疑似引爆装置只找了一块损毁的手机主板,而炸弹则是老式雷管。屋内残留着一股汽油味,可能是昨夜大火熊熊的原因。但遗憾的是,这都不在妖监会擅长的范畴内。谭嘉树背着黑箱四下打量,笑着拨通荀非雨的电话:“我这边没有发现鬼气。”
荀非雨皱着眉环视着地下室,地上那滩血殷红异常:“只是有血腥味,没别的,我过来跟你汇合,等着。”
不到5分钟,荀非雨已经跑到爆炸现场与谭嘉树汇合。他敲了两下自己的裤兜,谭嘉树咧了咧嘴:“辛苦了,我这边也看完了。”

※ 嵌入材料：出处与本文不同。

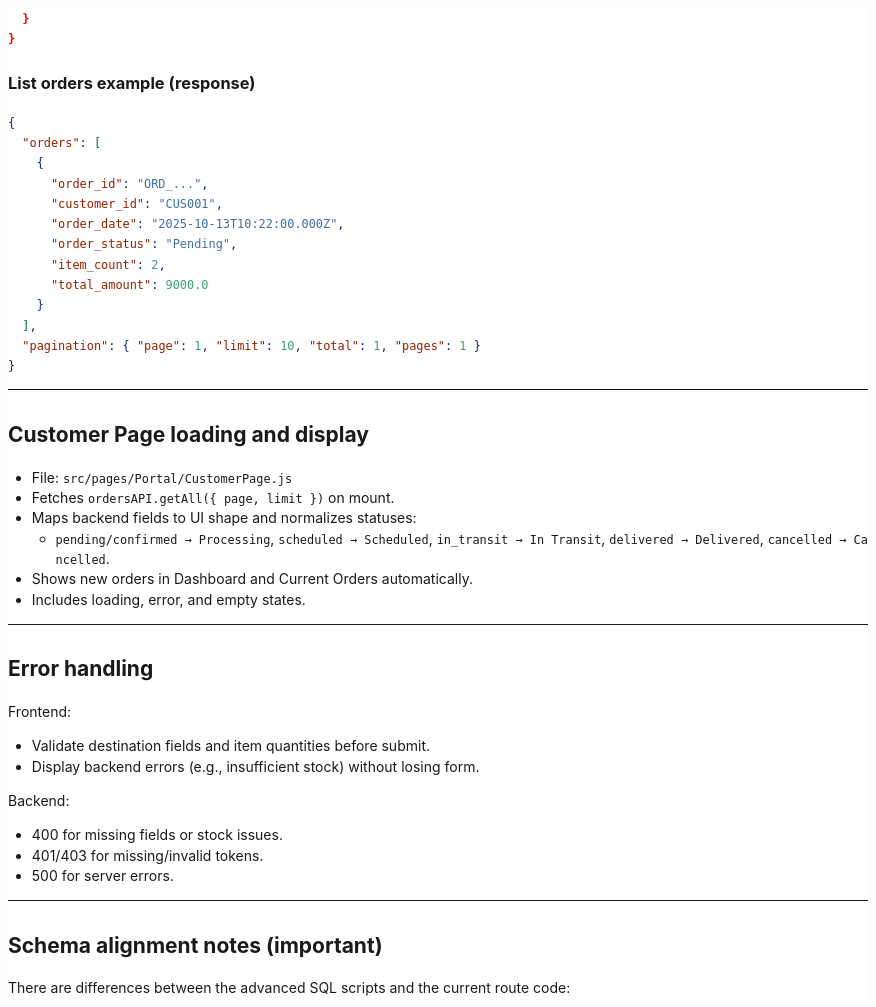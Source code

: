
 ```json
  }
}
```

### List orders example (response)

```json
{
  "orders": [
    {
      "order_id": "ORD_...",
      "customer_id": "CUS001",
      "order_date": "2025-10-13T10:22:00.000Z",
      "order_status": "Pending",
      "item_count": 2,
      "total_amount": 9000.0
    }
  ],
  "pagination": { "page": 1, "limit": 10, "total": 1, "pages": 1 }
}
```

---

## Customer Page loading and display

- File: `src/pages/Portal/CustomerPage.js`
- Fetches `ordersAPI.getAll({ page, limit })` on mount.
- Maps backend fields to UI shape and normalizes statuses:
  - `pending/confirmed → Processing`, `scheduled → Scheduled`, `in_transit → In Transit`, `delivered → Delivered`, `cancelled → Cancelled`.
- Shows new orders in Dashboard and Current Orders automatically.
- Includes loading, error, and empty states.

---

## Error handling

Frontend:
- Validate destination fields and item quantities before submit.
- Display backend errors (e.g., insufficient stock) without losing form.

Backend:
- 400 for missing fields or stock issues.
- 401/403 for missing/invalid tokens.
- 500 for server errors.

---

## Schema alignment notes (important)

There are differences between the advanced SQL scripts and the current route code:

“行,”荀非雨冲孙梓点点头,“向三儿这个人爱财,带走了最值钱的四个藏品,关公像镇着,屋里相当干净。地下室里虽然有血,但是我也没有闻到鬼气的味道。”
谭嘉树揉了揉眉心小声嘀咕:“殷千泷没死,真是……”
孙梓两步上前按住荀非雨的肩膀,泛黄的眼白上全是血丝:“没有进展?!”
“暂时没有,或者说,找不到与厉鬼紧密相关的线索。”
鬼气的味道比一般的腐烂更为恶臭,左霏霏解释过,那是混杂着情绪的缘故。这种东西对所有妖物的刺激性都很大,但朏朏一族可以对其分类,更加敏锐。天狗的鼻子也能对其追踪,但是对活人的情绪残留无效,倘使真的判定为人祸,那荀非雨和谭嘉树在这里也没有什么作用。
荀非雨攥着手中的小黑盒,内心略微有些复杂。那是他在做线人时安装在向三儿书房中的耳朵,花了一年多才搞到整栋别墅的电源线路图,发现那个被遗忘的插座。每隔五天,窃听器会自动清空一次内存,以便录入新的内容,而接受讯号的盒子就放在荀非雨床底的暗格之中。
“向三儿和向南都涉黑,既然死掉的他的打手,就从那边入手呢?”半晌,荀非雨皱着眉对孙梓说,“你们队长有个线人,我在他那里住过一段时间,他经常翻到床下去,一待就是一晚上。多的我也不知道,你如果想起什么不同寻常的点,随时联系我。”
两人离开之后孙梓迅速向白落梅汇报了这一情况,白落梅瞥了一眼正和老李核实时间线的商冬青,压低声音说:“谁告诉你线……仝雨?他还说了什么?我知道了。”白落梅电话一掐,瞪了商冬青一眼向老李交代道,“等殷千泷醒了再通知我!”
她边播电话边跑,与刚走出消防通道的程钧擦身而过。程钧四下寻找着商冬青,看到白落梅的背影,又死死攥紧了自己的手机。等他收拾好表情才急匆匆拦住一个医生问商冬青所在的位置:“商总在哪儿?”
“513病房门口。”
“谢谢。”
住院部是一个凹字形回廊,从消防通道口去往513需要转一个弯。程钧快步赶过去,手机却在那时候响起来,商冬青已经看到了自己,他只能抱歉一笑,先接通了电话:“非雨,怎么了?什么?……我在忙,之后我开车到双流接你。”
他很快挂断了电话,担心地看向商冬青头上的青紫的痕迹。程钧侧头看了眼躺在病床上的殷千泷,垂下头对商冬青说:“商总,抱歉,我的朋友有急事,可能要请个假。”
“啊,是那个孩子?小雨吗?他从北京回来了?”商冬青温和地笑了笑,视线却没从殷千泷身上移开,“什么时候?帮我这边安排一个接送的司机就过去吧。”
“明天,”程钧稍微心安了一些,他勉强一笑,“今天我先送您回去吧,殷小姐这边我已经安排好了护工。”
“不过现在的人都很喜欢用雨字来起名字啊。”商冬青招呼程钧过来坐,又给他递了包纸巾。
程钧感激地接过纸巾擦了头上的汗,却听商冬青怔怔地说:“瞧你一头汗,我还以为刚才白队长说下雨了,想提醒你拿把伞过来呢。”